Rezension

Eine starke Frau

Bittersüße Mandeln -

Bittersüße Mandeln
von Hanna von Feilitzsch

Bewertet mit 5 Sternen

„...Für meinen Bruder und für mich war das nicht einfach. Wurzeln haben wir nie kennengelernt. Manchmal hatte ich als Kind das Gefühl, nicht im Boden verankert zu sein...“

 

Diese Worte sagt Stella am Krankenbett ihrer Mutter in Griechenland zu ihrem Onkel Oddy. Ihre Mutter hatte die Verbindung zur Familie gekappt.

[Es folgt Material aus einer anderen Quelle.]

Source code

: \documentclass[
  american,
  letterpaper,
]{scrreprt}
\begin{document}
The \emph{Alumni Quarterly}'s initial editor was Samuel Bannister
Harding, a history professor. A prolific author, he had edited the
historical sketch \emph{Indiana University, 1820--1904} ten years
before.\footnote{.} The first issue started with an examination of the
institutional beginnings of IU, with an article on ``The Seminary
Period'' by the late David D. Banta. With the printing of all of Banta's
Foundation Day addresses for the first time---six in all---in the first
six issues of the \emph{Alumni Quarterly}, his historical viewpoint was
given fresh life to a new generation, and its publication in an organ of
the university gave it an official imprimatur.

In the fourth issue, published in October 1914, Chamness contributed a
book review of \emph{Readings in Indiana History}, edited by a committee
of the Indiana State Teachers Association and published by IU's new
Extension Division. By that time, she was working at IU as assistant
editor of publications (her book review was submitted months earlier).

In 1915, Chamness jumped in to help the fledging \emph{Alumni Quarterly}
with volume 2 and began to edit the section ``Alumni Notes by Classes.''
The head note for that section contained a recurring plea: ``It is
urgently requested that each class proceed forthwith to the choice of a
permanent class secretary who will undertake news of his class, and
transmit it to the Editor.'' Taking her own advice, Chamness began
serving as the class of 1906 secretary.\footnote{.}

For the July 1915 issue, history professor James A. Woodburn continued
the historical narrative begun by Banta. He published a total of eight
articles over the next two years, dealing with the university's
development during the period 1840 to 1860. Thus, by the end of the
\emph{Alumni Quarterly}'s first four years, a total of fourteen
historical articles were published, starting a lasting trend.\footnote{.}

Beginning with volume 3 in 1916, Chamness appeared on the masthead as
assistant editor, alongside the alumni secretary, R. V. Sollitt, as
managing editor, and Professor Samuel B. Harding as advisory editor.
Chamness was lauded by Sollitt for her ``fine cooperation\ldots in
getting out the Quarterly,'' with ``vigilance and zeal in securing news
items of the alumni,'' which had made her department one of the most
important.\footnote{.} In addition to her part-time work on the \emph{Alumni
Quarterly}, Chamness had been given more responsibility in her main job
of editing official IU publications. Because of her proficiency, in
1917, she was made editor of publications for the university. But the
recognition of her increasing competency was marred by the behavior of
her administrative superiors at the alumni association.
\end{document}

Stella weiß nichts über ihre Familie. Es ist Oddy, der nun die Zeit nutzt, um die Lücken zu schließen.

Die Autorin hat einen bewegenden Familienroman geschrieben. Die Geschichte spielt in zwei Handlungsebenen. Die Rahmenhandlung, die immer mal wieder aufgegriffen wird, ist in der Gegenwart verortet. Stella will ihre Mutter in ein Krankenhaus in München überführen lassen. Das dauert und das gibt Oddy Zeit für seine Erzählung. Der Strang der Vergangenheit beginnt 1944.

Der Schriftstil ist fein ausgearbeitet. Er bindet gekonnt die historischen Ereignisse in die Handlung ein.

Stellas Großeltern Manolis und Anna leben in dem kleinen Bergdorf Mikro Chorio auf Peloponnes. Anna hat drei Kinder und ist wieder schwanger. Manolis hatte sich der Nationalen Befreiungsfront angeschlossen. Er erscheint kurz im Dorf, um Anna zu warnen. Der Ort soll angegriffen werden.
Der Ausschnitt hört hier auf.